Substitute equation (XIII) and (XIV) in equation (XI) to find $\overline{y}$.

$\begin{array}{c}\overline{y}=\frac{\frac{5}{32}\pi ab{h}^2}{\frac{1}{2}\pi abh}\\ =\frac{5}{16}h\end{array}$

Write an expression to calculate ${\displaystyle \int {\overline{z}}_{EL}dV}$.

$\begin{array}{c}{\displaystyle \int {\overline{z}}_{EL}dV}={\displaystyle {\int }_{-b}^{b}z\left(2\frac{a}{b}\sqrt{a^2-z^2}\left(\frac{h}{2b}\right)\left(b-z\right)\right)dz}\\ =\frac{ah}{b^2}{\displaystyle {\int }_{-b}^{b}z\left(b-z\right)\sqrt{b^2-z^2}dz}\\ =\frac{ah}{b^2}{\displaystyle {\int }_{-\pi /2}^{\pi /2}\left(b\sin \theta \right)\left(b\left(1-\sin \theta \right)\right)\left(b\cos \theta \right)\left(b\cos \theta d\theta \right)}\\ =a{b}^{2}h{\displaystyle {\int }_{-\pi /2}^{\pi /2}\left(\sin \theta {\cos }^2\theta -{\sin }^2\theta {\cos }^2\theta \right)d\theta }\\ =a{b}^{2}h{\displaystyle {\int }_{-\pi /2}^{\pi /2}\left(\sin \theta {\cos }^2\theta -\frac{1}{4}\left(1-{\cos }^{2}2\theta \right)\right)d\theta }\\ =a{b}^{2}h{\left(-\frac{1}{3}{\cos }^3\theta -\frac{1}{4}\theta +\frac{1}{4}\left(\frac{\theta }{2}-\frac{\sin 4\theta }{8}\right)\right)|}_{-\pi /2}^{\pi /2}\\ =\frac{1}{8}\pi ab{h}^2\end{array}$ (XV)

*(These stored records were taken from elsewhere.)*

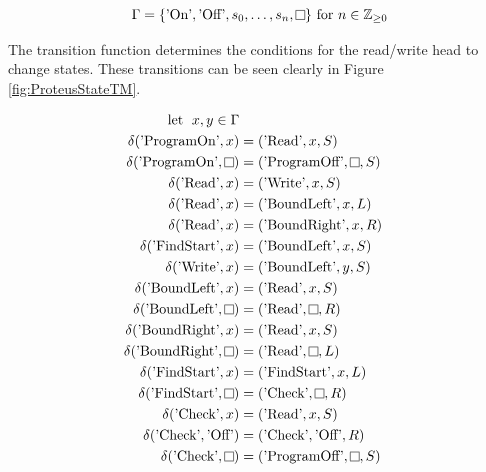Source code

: \[
\Gamma = \{\text{'On'}, \text{'Off'}, s_{0}, \dots, s_{n}, \raisebox{0.1cm}{\fbox{}}\} \text{ for } n \in \mathbb{Z}_{\geq \text{0}}
\]

The transition function determines the conditions for the read/write head to change states.
These transitions can be seen clearly in Figure \ref{fig:ProteusStateTM}.


\[
    \begin{aligned}
        \text{let \hspace{0.1cm}} x, y \in \Gamma\\
        \delta (\text{'ProgramOn'}, x) &= (\text{'Read'}, x, S)\\
        \delta (\text{'ProgramOn'}, \raisebox{0.1cm}{\fbox{}}) &= (\text{'ProgramOff'}, \raisebox{0.1cm}{\fbox{}}, S)\\
%
        \delta (\text{'Read'}, x) &= (\text{'Write'}, x, S)\\
        \delta (\text{'Read'}, x) &= (\text{'BoundLeft'}, x, L)\\
        \delta (\text{'Read'}, x) &= (\text{'BoundRight'}, x, R)\\
        \delta (\text{'FindStart'}, x) &= (\text{'BoundLeft'}, x, S)\\
%
        \delta (\text{'Write'}, x) &= (\text{'BoundLeft'}, y, S)\\
%
        \delta (\text{'BoundLeft'}, x) &= (\text{'Read'}, x, S)\\
        \delta (\text{'BoundLeft'}, \raisebox{0.1cm}{\fbox{}}) &= (\text{'Read'}, \raisebox{0.1cm}{\fbox{}}, R)\\
%
        \delta (\text{'BoundRight'}, x) &= (\text{'Read'}, x, S)\\
        \delta (\text{'BoundRight'}, \raisebox{0.1cm}{\fbox{}}) &= (\text{'Read'}, \raisebox{0.1cm}{\fbox{}}, L)\\
%
        \delta (\text{'FindStart'}, x) &= (\text{'FindStart'}, x, L)\\
        \delta (\text{'FindStart'}, \raisebox{0.1cm}{\fbox{}}) &= (\text{'Check'}, \raisebox{0.1cm}{\fbox{}}, R)\\
%
        \delta (\text{'Check'}, x) &= (\text{'Read'}, x, S)\\
        \delta (\text{'Check'}, \text{'Off'}) &= (\text{'Check'}, \text{'Off'}, R)\\
        \delta (\text{'Check'}, \raisebox{0.1cm}{\fbox{}}) &= (\text{'ProgramOff'}, \raisebox{0.1cm}{\fbox{}}, S)\\
    \end{aligned}
\]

Substitute equation (XIII) and (XV) in equation (XII) to find $\overline{z}$.

$\begin{array}{c}\overline{z}=\frac{\frac{1}{8}\pi ab{h}^2}{\frac{1}{2}\pi abh}\\ =-\frac{1}{4}h\end{array}$

Thus, the centroid of the section $\left(\overline{x},\overline{y},\overline{z}\right)$ is $\left(0,\frac{5}{16}h,-\frac{1}{4}h\right)$.